***** Supplied information *****
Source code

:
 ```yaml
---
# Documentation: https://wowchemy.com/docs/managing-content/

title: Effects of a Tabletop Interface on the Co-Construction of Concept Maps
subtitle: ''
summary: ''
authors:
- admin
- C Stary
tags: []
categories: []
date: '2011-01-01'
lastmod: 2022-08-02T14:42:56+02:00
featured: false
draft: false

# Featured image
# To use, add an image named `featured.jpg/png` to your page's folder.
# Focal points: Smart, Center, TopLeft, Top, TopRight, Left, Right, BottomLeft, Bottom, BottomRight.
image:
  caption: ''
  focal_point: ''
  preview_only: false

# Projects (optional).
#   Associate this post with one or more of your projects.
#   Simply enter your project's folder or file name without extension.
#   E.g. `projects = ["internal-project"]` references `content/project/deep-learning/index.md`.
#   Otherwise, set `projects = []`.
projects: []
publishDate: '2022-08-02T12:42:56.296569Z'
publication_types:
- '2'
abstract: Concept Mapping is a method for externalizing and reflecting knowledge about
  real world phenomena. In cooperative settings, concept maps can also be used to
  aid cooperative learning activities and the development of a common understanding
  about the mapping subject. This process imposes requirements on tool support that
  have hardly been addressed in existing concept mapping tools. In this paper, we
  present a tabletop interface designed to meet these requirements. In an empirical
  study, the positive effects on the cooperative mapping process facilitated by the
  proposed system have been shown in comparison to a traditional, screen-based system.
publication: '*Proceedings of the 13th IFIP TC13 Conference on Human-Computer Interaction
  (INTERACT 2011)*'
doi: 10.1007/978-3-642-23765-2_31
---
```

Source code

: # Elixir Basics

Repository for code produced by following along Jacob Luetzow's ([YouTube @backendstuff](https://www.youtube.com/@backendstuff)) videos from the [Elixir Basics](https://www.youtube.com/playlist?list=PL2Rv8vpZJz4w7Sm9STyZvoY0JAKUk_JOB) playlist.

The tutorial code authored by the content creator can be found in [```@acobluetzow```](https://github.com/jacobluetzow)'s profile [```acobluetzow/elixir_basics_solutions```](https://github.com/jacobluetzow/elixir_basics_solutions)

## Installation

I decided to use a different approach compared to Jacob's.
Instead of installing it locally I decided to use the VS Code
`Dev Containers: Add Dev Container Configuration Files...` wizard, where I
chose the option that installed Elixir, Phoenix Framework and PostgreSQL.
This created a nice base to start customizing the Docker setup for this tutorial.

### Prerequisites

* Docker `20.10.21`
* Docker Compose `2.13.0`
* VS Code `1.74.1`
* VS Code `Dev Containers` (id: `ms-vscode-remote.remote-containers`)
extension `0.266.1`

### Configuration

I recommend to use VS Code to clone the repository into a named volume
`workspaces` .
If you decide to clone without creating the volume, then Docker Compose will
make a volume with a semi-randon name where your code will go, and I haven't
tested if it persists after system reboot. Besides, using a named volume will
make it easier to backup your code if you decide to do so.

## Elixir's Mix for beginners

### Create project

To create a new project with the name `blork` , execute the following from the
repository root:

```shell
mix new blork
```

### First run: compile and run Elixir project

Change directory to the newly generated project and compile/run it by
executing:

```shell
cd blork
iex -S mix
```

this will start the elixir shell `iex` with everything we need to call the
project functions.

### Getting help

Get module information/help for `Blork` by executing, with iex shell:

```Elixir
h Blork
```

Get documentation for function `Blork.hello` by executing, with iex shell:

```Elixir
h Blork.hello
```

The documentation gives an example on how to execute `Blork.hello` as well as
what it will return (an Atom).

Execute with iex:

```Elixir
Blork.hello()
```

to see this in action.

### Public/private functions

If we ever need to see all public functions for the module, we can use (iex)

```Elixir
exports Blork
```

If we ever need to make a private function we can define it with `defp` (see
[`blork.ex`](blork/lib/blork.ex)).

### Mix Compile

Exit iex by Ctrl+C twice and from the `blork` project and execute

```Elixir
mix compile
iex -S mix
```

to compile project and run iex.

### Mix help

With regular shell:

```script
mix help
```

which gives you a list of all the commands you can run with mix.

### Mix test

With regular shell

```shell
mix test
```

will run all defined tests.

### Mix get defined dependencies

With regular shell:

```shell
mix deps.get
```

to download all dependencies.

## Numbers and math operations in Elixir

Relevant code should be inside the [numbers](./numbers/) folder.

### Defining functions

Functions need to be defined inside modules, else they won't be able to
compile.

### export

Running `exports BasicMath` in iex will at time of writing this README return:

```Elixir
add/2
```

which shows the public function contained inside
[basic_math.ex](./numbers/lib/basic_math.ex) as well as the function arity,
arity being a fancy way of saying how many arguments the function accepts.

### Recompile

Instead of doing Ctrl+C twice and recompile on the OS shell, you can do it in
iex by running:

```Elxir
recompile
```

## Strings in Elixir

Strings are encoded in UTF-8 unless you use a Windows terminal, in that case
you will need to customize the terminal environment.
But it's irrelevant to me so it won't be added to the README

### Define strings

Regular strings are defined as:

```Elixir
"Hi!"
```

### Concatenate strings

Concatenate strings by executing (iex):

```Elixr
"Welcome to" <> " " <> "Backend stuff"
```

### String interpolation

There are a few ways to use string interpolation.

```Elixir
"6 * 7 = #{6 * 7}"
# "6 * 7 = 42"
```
*****
On how many lines of the data does the word "arity" appear? Only the number is wanted.

2